> Items from a dataset
* * * * *
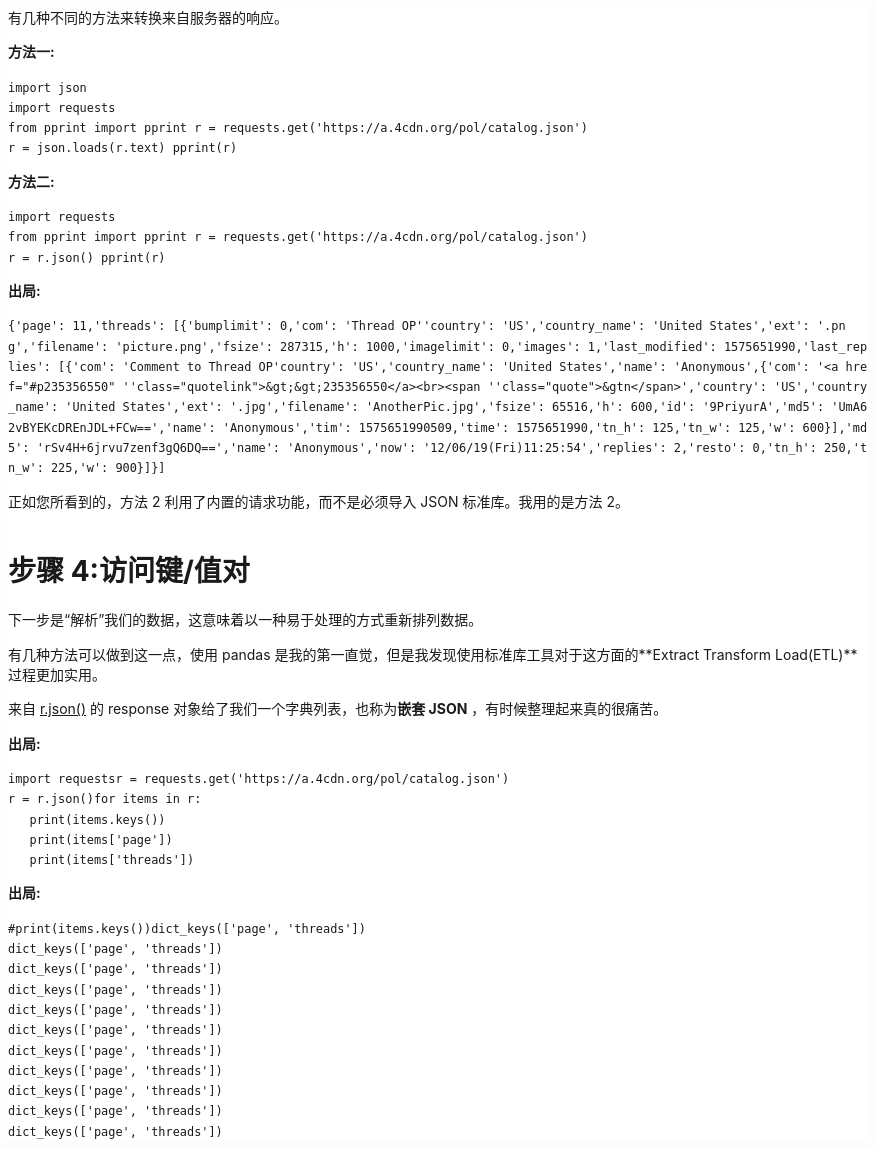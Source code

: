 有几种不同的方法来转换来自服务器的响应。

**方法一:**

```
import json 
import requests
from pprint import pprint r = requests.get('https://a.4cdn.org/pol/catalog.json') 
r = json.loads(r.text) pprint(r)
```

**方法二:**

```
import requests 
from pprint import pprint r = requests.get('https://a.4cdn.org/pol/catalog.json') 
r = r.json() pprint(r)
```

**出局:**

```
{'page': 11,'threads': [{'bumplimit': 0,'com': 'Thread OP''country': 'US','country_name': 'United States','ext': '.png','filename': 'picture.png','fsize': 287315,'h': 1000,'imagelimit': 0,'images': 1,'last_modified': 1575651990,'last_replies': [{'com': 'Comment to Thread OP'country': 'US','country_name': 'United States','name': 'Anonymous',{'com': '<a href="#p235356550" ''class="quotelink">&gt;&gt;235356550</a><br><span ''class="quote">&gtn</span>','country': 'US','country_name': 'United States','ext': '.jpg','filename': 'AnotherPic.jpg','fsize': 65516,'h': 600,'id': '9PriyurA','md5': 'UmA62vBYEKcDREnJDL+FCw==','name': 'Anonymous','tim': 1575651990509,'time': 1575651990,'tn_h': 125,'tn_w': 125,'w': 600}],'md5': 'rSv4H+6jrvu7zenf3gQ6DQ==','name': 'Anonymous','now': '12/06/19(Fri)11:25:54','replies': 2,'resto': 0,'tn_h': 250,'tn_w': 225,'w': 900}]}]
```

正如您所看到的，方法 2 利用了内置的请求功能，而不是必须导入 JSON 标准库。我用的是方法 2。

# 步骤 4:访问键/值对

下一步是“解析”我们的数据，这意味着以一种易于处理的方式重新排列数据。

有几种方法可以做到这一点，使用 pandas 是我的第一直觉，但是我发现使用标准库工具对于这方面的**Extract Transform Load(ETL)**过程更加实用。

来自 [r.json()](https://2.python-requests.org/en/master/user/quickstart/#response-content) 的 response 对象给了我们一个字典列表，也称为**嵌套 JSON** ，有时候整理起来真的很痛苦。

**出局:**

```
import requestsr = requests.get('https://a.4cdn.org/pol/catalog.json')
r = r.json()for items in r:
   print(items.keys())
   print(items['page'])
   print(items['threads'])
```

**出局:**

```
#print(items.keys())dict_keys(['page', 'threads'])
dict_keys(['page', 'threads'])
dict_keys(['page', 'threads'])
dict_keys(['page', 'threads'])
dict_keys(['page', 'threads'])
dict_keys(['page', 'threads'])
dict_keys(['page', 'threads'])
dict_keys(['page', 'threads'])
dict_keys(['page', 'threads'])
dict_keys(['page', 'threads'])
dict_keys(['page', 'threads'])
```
* * * * *
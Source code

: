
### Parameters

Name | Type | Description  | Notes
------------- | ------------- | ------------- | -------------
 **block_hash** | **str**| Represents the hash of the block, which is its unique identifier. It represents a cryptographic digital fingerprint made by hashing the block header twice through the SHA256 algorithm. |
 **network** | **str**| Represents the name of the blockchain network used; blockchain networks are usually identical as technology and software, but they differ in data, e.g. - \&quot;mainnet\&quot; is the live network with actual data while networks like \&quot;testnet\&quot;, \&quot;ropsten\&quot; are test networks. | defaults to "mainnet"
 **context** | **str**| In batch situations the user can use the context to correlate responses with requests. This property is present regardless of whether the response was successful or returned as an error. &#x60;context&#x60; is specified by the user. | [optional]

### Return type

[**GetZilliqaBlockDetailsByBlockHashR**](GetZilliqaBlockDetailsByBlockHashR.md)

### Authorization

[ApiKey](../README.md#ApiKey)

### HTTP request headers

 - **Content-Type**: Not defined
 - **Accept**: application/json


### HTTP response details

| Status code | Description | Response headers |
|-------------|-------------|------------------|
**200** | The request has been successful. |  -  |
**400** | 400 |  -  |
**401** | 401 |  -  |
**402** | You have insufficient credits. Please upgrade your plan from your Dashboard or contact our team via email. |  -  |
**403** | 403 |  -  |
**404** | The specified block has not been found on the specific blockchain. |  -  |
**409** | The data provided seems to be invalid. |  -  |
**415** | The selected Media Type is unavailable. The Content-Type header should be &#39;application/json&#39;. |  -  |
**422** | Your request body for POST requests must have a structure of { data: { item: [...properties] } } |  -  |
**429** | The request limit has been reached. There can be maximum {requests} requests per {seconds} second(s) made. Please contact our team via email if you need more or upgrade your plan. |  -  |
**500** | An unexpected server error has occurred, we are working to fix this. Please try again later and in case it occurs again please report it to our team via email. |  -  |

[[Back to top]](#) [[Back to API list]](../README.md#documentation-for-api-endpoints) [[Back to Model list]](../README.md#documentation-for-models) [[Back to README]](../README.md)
* * * * *
> WHAT TO PRODUCE
For this exercise, output exactly the lines above from the line with "SHA256 algorithm. |" to the line with "- **Accept**: application/json", counting both, and leave out the rest.

> SOLUTION TO THIS PROBLEM
 **block_hash** | **str**| Represents the hash of the block, which is its unique identifier. It represents a cryptographic digital fingerprint made by hashing the block header twice through the SHA256 algorithm. |
 **network** | **str**| Represents the name of the blockchain network used; blockchain networks are usually identical as technology and software, but they differ in data, e.g. - \&quot;mainnet\&quot; is the live network with actual data while networks like \&quot;testnet\&quot;, \&quot;ropsten\&quot; are test networks. | defaults to "mainnet"
 **context** | **str**| In batch situations the user can use the context to correlate responses with requests. This property is present regardless of whether the response was successful or returned as an error. &#x60;context&#x60; is specified by the user. | [optional]

### Return type

[**GetZilliqaBlockDetailsByBlockHashR**](GetZilliqaBlockDetailsByBlockHashR.md)

### Authorization

[ApiKey](../README.md#ApiKey)

### HTTP request headers

 - **Content-Type**: Not defined
 - **Accept**: application/json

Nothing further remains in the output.